"I want my students to set goals for themselves and realize that they can achieve those goals," said McNeill. "Respect and compassion is a big component of teaching. Students need to feel secure and respected in the classroom."
"My goal is to see students be successful in the classroom and even more so when they go on to college and life," said Kruse. "I want the things they learn here to help them throughout their lives."
McNeill, who graduated from Wheaton High School in 1994, earned a bachelor of arts in education from Missouri Southern State University before beginning her teaching career.
McNeill's degree included 12 hours of foreign language study, which enabled her to obtain a part-time position as a provisional English and Spanish teacher at Wheaton in 1998. She continued her education and earned an English teaching certificate at Missouri State University.
After teaching at Wheaton for five years, McNeill accepted a position teaching communication arts at Cassville High School in 2003. She completed her master's degree in education through William Woods University in 2009.
"My grandpa, Gene Courdin, was a teacher," said McNeill. "He taught vo-ag and retired from Cassville during the 1993-94 school year.
"During his career, he made such an impact on his students," said McNeill. "I knew that I wanted to do something like that."
McNeill said her career in education was also influenced by her high school English teacher, Rhonda Crane.
"I had her all four years of high school, which means I have known her since I was 14," said McNeill. "She had humor in the classroom or could be serious. She made her students work, but we learned so much."
McNeill kept in contact with Crane throughout college. Crane also served as McNeill's teaching mentor during the five years she served at Wheaton High School.
Kruse was also influenced by several educators during his high school education. He graduated from East Newton High School in 2006.
"Those individuals helped me develop into who I am today," said Kruse. "A lot of the decisions I have made have been based on what I learned from a couple teachers who were good role models for me.
"I also chose this career because I enjoy being around students," said Kruse. "I like helping them, and I hope I can give them something that helps them throughout their lives."

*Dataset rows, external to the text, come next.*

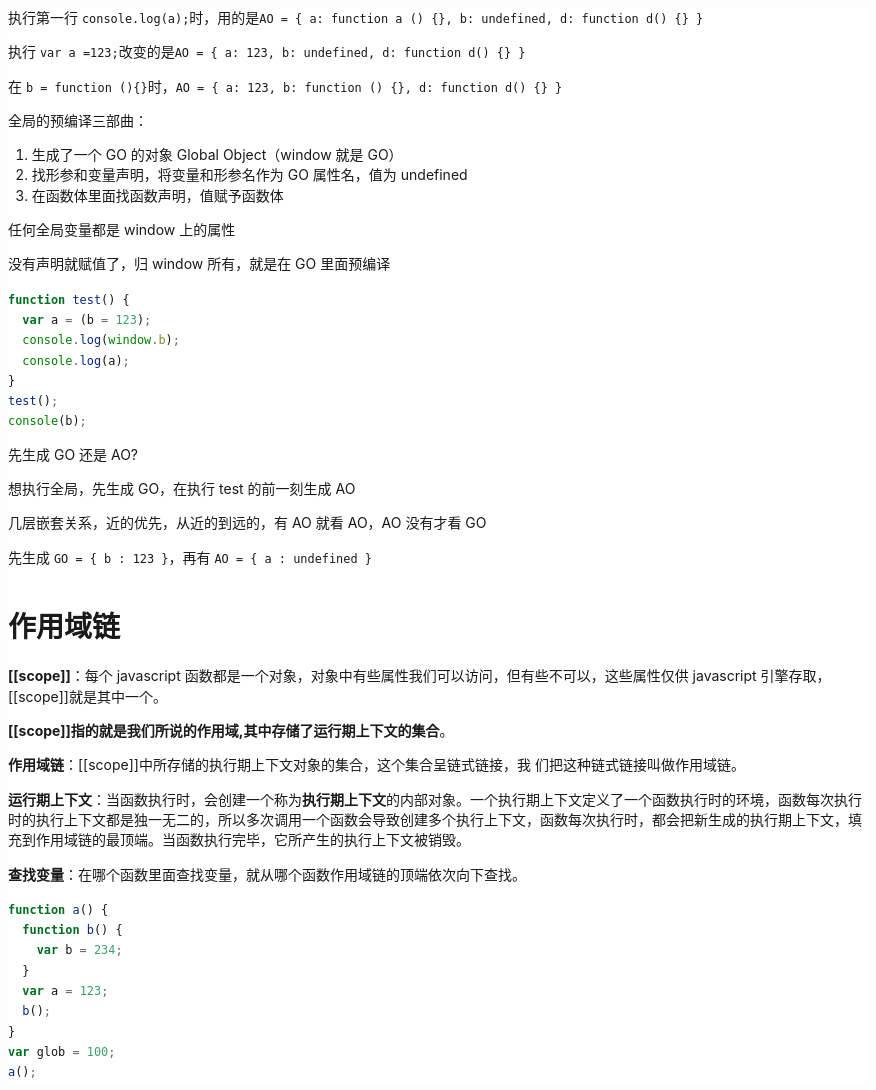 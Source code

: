 执行第一行 `console.log(a);`时，用的是`AO = { a: function a () {}, b: undefined, d: function d() {} }`

执行 `var a =123;`改变的是`AO = { a: 123, b: undefined, d: function d() {} }`

在 `b = function (){}`时，`AO = { a: 123, b: function () {}, d: function d() {} }`

全局的预编译三部曲：

1. 生成了一个 GO 的对象 Global Object（window 就是 GO）
2. 找形参和变量声明，将变量和形参名作为 GO 属性名，值为 undefined
3. 在函数体里面找函数声明，值赋予函数体

任何全局变量都是 window 上的属性

没有声明就赋值了，归 window 所有，就是在 GO 里面预编译

```js
function test() {
  var a = (b = 123);
  console.log(window.b);
  console.log(a);
}
test();
console(b);
```

先生成 GO 还是 AO?

想执行全局，先生成 GO，在执行 test 的前一刻生成 AO

几层嵌套关系，近的优先，从近的到远的，有 AO 就看 AO，AO 没有才看 GO

先生成 `GO = { b : 123 }`，再有 `AO = { a : undefined }`

# 作用域链

**[[scope]]**：每个 javascript 函数都是一个对象，对象中有些属性我们可以访问，但有些不可以，这些属性仅供 javascript 引擎存取，[[scope]]就是其中一个。

**[[scope]]指的就是我们所说的作用域,其中存储了运行期上下文的集合**。

**作用域链**：[[scope]]中所存储的执行期上下文对象的集合，这个集合呈链式链接，我 们把这种链式链接叫做作用域链。

**运行期上下文**：当函数执行时，会创建一个称为**执行期上下文**的内部对象。一个执行期上下文定义了一个函数执行时的环境，函数每次执行时的执行上下文都是独一无二的，所以多次调用一个函数会导致创建多个执行上下文，函数每次执行时，都会把新生成的执行期上下文，填充到作用域链的最顶端。当函数执行完毕，它所产生的执行上下文被销毁。

**查找变量**：在哪个函数里面查找变量，就从哪个函数作用域链的顶端依次向下查找。

```js
function a() {
  function b() {
    var b = 234;
  }
  var a = 123;
  b();
}
var glob = 100;
a();
```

"Cassville is the first school I have taught at," said Kruse. "I started here in 2010."
After earning his bachelor's degree, Kruse said he knew he must be willing to relocate in order to obtain a position teaching agriculture.
"I was very fortunate when this position came open," said Kruse. "There are not a lot of positions available in agriculture, and this position was really close to home in a community I was already familiar with. I knew this was a good school."
Both McNeill and Kruse take pride in having an outstanding ability to connect with their students.
"I have kids in my classroom who come from a variety of backgrounds," said McNeill. "Some are even working to support their families. I feel it is important to connect with them.
"I believe making a lasting impression on them is more important than ensuring they understand Julius Caesar, but along the way they learn that too," added McNeill.
In addition to connecting with high school students, Kruse has created relationships with adults and middle school students in the Cassville community. For instance, over the last two years, he has worked to expand CHS's adult agriculture classes from quarterly to monthly sessions offered throughout the school year.
"These classes have been very successful," said Kruse. "We have around 40 people attending the classes now."
Working with Charli Jo Epperly, Cassville's other agriculture instructor, Kruse has also worked to strengthen CHS's FFA chapter using programs like the newly established middle school agriculture club. Kruse oversees the club.
"The middle school ag club is open to sixth, seventh and eighth grade students," said Kruse. "The club helps students get involved in ag younger and inspires them to enroll in ag science I, which is a good tool for kids interested in FFA."
Next year, McNeill will also have the opportunity to inspire younger students. She will move from the position teaching sophomore and junior students, which she has held for the last nine years, to a position teaching communication arts at the sixth grade level.
"I love high school students, but I thought this would be a fun challenge and a nice change," said McNeill.
As they continue their careers, Kruse and McNeill said they will focus on taking care of each student who enters their classrooms.
"Taking care of kids, meeting their needs and helping make them successful are the most important goals," said Kruse. "Everything else seems to work out."
Both McNeill and Kruse admit that they were surprised to be recognized by CCTA this year.
"I was really surprised to receive the Teacher of the Year Award," said McNeill. "I work with so many great people. My co-workers are fantastic, and I love everybody who I work with."
"It was surprising to be honored," said Kruse, "but it was a really nice thing for them to do."
McNeill lives in the Cassville area with her husband, Brooks, and children, Jake, Natalie and Luke.
Kruse lives in Fairview with his wife, Aubry. The couple recently welcomed home their first child, a son named Porter.